Amtliche Darstellung der geschichtlichen Entwicklung

Der Name Taiskirchen wird erstmals im Jahr 1120 in einer Schenkungsurkunde des Stiftes St. Nikola bei Passau als „Tagedineschirchen“ erwähnt. Eine weitere Nennung erfolgte im Jahr 1130 als „Tagidischirchen“.

Die Bezeichnung dürfte sich von einer damaligen Gerichtsstätte („Tageding“) ableiten. In der genannten Urkunde werden die Zeugen Odalscalch und Arnoldt, Ministerialen der Grafen von Formbach, angeführt. Das Original befindet sich im Bayerischen Staatsarchiv München.

Weitere Namensformen sind:

  • 1581: „Taischirchen“ (Trauungsbuch)
  • 1687: „Taiskirchen“ (Totenbuch – erste heutige Schreibweise)
Die Namensherkunft steht somit nicht im Zusammenhang mit dem häufig erwähnten Taiskirchner Nebel.

Der Sitz der Edlen von Taiskirchen befand sich vermutlich in der Ortschaft Krempl. Die heute noch gebräuchliche Bezeichnung „Schloßbauer im Krempl“ weist auf eine ehemalige Schlossanlage hin.

Die Bezeichnung „am Markt“ deutet auf einen historischen Handelsplatz hin. Die Adelsfamilie starb um 1180 aus; in dieser Zeit entstand auch die Pfarre Taiskirchen.

Die Altpfarre war Mutterpfarre folgender Orte:

  • Dorf an der Pram
  • Riedau
  • Andrichsfurt
  • Utzenaich

Zwischenzeitlich bestand ein eigenes Dekanat. Der Ort entwickelte sich kontinuierlich weiter.

Fläche: 34,53 km²
Einwohner: ca. 2.400
Bezirk: Ried im Innkreis
Status: Marktgemeinde (seit 1990)

Heute ist Taiskirchen eine bedeutende Agrargemeinde. Neben der Landwirtschaft stellen Unternehmen wie Höfer Maschinenbau und Samen Maier wichtige Arbeitgeber für die Region dar.

Eine bekannte Volkssage berichtet, dass dichter Nebel einst den Ort verhüllte, sodass die Kirche nicht gefunden werden konnte. Erst nach längerem Suchen wurde sie entdeckt, worauf der Ausruf „Da is d’Kira!“ erfolgte.

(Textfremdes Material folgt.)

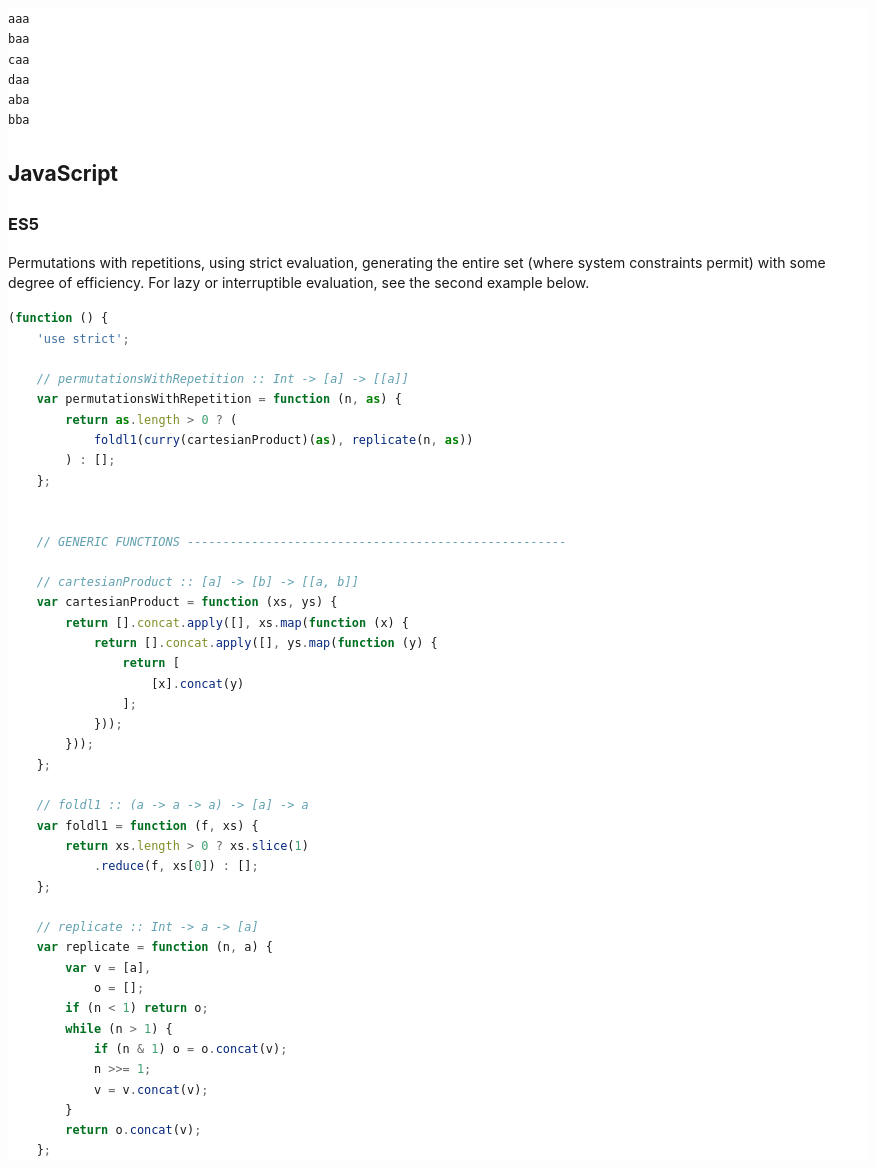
 ```txt
aaa
baa
caa
daa
aba
bba
```



## JavaScript


### ES5


Permutations with repetitions, using strict evaluation, generating the entire set (where system constraints permit) with some degree of efficiency. For lazy or interruptible evaluation, see the second example below.


```JavaScript
(function () {
    'use strict';

    // permutationsWithRepetition :: Int -> [a] -> [[a]]
    var permutationsWithRepetition = function (n, as) {
        return as.length > 0 ? (
            foldl1(curry(cartesianProduct)(as), replicate(n, as))
        ) : [];
    };


    // GENERIC FUNCTIONS -----------------------------------------------------

    // cartesianProduct :: [a] -> [b] -> [[a, b]]
    var cartesianProduct = function (xs, ys) {
        return [].concat.apply([], xs.map(function (x) {
            return [].concat.apply([], ys.map(function (y) {
                return [
                    [x].concat(y)
                ];
            }));
        }));
    };

    // foldl1 :: (a -> a -> a) -> [a] -> a
    var foldl1 = function (f, xs) {
        return xs.length > 0 ? xs.slice(1)
            .reduce(f, xs[0]) : [];
    };

    // replicate :: Int -> a -> [a]
    var replicate = function (n, a) {
        var v = [a],
            o = [];
        if (n < 1) return o;
        while (n > 1) {
            if (n & 1) o = o.concat(v);
            n >>= 1;
            v = v.concat(v);
        }
        return o.concat(v);
    };

``` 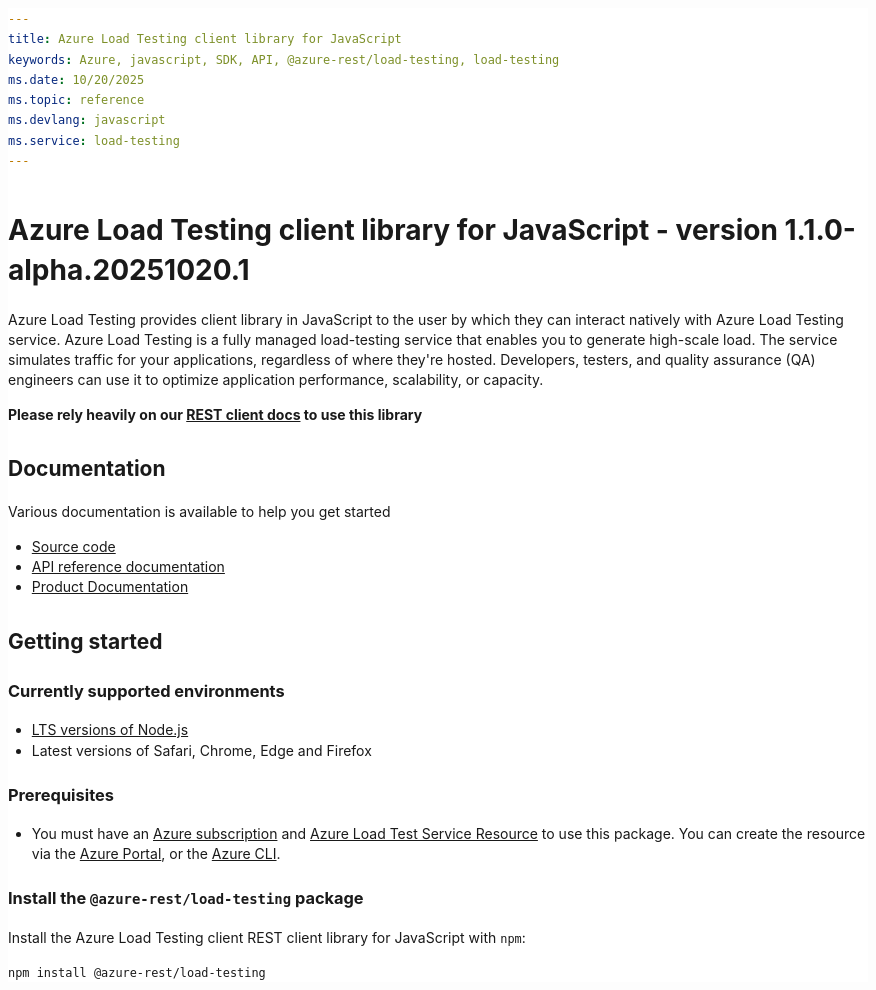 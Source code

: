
 ```yaml
---
title: Azure Load Testing client library for JavaScript
keywords: Azure, javascript, SDK, API, @azure-rest/load-testing, load-testing
ms.date: 10/20/2025
ms.topic: reference
ms.devlang: javascript
ms.service: load-testing
---
```

# Azure Load Testing client library for JavaScript - version 1.1.0-alpha.20251020.1 


Azure Load Testing provides client library in JavaScript to the user by which they can interact natively with Azure Load Testing service. Azure Load Testing is a fully managed load-testing service that enables you to generate high-scale load. The service simulates traffic for your applications, regardless of where they're hosted. Developers, testers, and quality assurance (QA) engineers can use it to optimize application performance, scalability, or capacity.

**Please rely heavily on our [REST client docs](https://github.com/Azure/azure-sdk-for-js/blob/main/documentation/rest-clients.md) to use this library**

## Documentation

Various documentation is available to help you get started

- [Source code][source_code]
- [API reference documentation][api_reference_doc]
- [Product Documentation][product_documentation]

## Getting started

### Currently supported environments

- [LTS versions of Node.js](https://github.com/nodejs/release#release-schedule)
- Latest versions of Safari, Chrome, Edge and Firefox

### Prerequisites

- You must have an [Azure subscription](https://azure.microsoft.com/free/) and [Azure Load Test Service Resource](https://learn.microsoft.com/azure/load-testing/) to use this package. You can create the resource via the [Azure Portal](https://portal.azure.com), or the [Azure CLI](https://learn.microsoft.com/cli/azure).

### Install the `@azure-rest/load-testing` package

Install the Azure Load Testing client REST client library for JavaScript with `npm`:

```bash
npm install @azure-rest/load-testing
```


[source_code]: https://github.com/Azure/azure-sdk-for-js/tree/main/sdk/loadtesting/load-testing-rest/src
[sample_code]: https://github.com/Azure/azure-sdk-for-js/tree/main/sdk/loadtesting/load-testing-rest/samples/v1-beta
[api_reference_doc]: https://learn.microsoft.com/rest/api/loadtesting/
[obtaining_data_plane_uri]: https://learn.microsoft.com/rest/api/loadtesting/data-plane-uri
[product_documentation]: https://azure.microsoft.com/services/load-testing/
[azure_subscription]: https://azure.microsoft.com/free/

Eine weitere Überlieferung besagt, dass Baumaterial für einen geplanten Kirchenbau am Wimmerberg wiederholt über Nacht ins Tal gebracht wurde. Dies wurde als göttlicher Hinweis für den heutigen Standort der Kirche gedeutet.

Die Einwohner werden im Volksmund auch als „Nebeltaucher“ („Nöbödaua“) bezeichnet.